Король, потерпев неудачу в своей попытке ослабить стойкую верность героического маркиза, который не отступил бы ни на волосок от своих добросовестных принципов, даже ради столь желанного блага свободы, решил выместить свою уязвленную гордость, причинив дальнейшие жестокости беспомощным пленникам, которых, хотя он не мог подкупить к бесчестию, он мог все же замучить до смерти.

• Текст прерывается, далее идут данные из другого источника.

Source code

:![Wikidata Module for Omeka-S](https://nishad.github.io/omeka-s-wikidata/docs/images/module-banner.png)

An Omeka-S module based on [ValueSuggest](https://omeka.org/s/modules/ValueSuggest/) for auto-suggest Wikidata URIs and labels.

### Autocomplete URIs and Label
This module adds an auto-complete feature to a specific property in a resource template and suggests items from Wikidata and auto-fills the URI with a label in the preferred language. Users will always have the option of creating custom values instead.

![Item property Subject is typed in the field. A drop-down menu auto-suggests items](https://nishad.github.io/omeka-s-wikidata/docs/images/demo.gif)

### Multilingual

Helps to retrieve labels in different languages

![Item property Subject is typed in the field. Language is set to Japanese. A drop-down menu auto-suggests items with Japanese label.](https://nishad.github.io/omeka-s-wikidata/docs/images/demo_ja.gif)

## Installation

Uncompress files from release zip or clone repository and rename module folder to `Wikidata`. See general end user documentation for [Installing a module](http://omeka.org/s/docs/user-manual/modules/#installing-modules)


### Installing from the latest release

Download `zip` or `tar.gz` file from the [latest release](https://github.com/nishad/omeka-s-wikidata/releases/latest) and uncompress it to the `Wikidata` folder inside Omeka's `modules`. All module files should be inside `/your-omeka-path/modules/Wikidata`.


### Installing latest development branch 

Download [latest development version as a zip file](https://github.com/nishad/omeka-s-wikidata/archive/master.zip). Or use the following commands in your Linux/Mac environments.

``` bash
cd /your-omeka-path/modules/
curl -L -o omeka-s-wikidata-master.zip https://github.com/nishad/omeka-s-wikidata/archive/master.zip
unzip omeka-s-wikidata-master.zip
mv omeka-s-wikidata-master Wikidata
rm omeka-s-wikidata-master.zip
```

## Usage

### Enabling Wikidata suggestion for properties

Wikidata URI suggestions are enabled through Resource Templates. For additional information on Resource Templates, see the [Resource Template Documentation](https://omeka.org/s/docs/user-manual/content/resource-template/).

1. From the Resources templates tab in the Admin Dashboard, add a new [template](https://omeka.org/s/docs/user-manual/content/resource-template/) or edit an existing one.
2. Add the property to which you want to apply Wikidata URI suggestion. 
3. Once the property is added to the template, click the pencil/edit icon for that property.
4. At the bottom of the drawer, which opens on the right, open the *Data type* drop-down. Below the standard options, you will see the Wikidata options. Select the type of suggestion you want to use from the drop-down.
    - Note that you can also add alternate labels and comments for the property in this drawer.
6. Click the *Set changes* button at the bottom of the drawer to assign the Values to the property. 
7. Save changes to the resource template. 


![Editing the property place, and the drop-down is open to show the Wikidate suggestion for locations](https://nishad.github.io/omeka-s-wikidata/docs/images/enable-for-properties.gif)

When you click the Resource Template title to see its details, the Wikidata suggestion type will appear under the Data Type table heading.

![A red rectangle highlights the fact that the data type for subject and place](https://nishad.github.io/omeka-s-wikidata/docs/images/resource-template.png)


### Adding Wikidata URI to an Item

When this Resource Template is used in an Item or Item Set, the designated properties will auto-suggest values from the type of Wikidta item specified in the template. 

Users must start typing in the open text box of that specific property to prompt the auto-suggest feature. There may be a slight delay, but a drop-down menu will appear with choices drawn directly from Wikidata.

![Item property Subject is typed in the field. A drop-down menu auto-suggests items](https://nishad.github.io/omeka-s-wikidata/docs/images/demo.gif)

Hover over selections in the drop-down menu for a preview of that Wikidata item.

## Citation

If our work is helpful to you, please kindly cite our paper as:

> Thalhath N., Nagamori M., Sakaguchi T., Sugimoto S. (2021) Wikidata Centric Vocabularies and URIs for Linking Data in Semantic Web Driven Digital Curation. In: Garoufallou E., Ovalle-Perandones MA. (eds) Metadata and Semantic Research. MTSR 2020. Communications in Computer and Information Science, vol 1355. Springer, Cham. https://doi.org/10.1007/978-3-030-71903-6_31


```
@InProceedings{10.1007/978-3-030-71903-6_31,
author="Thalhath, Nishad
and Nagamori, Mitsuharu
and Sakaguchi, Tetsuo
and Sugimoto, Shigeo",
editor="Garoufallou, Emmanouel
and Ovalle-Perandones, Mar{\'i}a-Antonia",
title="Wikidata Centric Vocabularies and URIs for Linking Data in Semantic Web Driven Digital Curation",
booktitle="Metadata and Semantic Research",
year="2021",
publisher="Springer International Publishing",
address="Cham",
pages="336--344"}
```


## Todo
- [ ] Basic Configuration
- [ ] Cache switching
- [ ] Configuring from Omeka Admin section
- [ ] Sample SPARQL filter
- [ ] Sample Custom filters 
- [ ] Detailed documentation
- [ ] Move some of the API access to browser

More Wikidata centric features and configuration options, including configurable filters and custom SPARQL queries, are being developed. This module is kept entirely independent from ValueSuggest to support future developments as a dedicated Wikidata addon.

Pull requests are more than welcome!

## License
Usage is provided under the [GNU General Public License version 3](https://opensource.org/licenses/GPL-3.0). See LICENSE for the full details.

Монарх решил удовлетворить свою злобу, переведя их в еще более мрачные и нездоровые подземелья. После чего пленников доставили в Магдебург; и когда их бросили в отвратительные своды этой тюрьмы, им сообщили, что они никогда больше не увидят дневного света. Здесь они существовали, опустошенные и отчаявшиеся, в течение года. Фридрих Вильгельм время от времени посылал узнать, достаточно ли интенсивны их страдания, чтобы удовлетворить его дьявольскую жестокость, а затем придумывал новые мучения. Лафайет не осмеливался посылать письма своей жене, опасаясь, что его почерк будет узнан, и поэтому адресовал их другу в Англии, надеясь, что его семья каким-то образом получит их. Он так описывает свое положение:

«Представьте себе отверстие, сделанное под валом цитадели и окруженное сильным высоким частоколом; через него, открыв четыре двери, каждая из которых вооружена цепями, засовами и замками, они приходят, не без некоторого труда и шума, в мою камеру, три шага в ширину, пять с половиной в длину. Стена плесневеет со стороны рва, а передняя пропускает свет, но не солнечный, через маленькое зарешеченное окно. Добавьте к этому двух часовых, чьи глаза проникают в эту нижнюю область, но которые держатся снаружи частокола, чтобы они не могли говорить; других наблюдателей, не принадлежащих к страже; и все стены, валы, рвы, стражу, внутри и снаружи цитадели Магдебурга, и вы подумаете, что иностранные державы ничем не пренебрегают, чтобы удержать нас в своих владениях.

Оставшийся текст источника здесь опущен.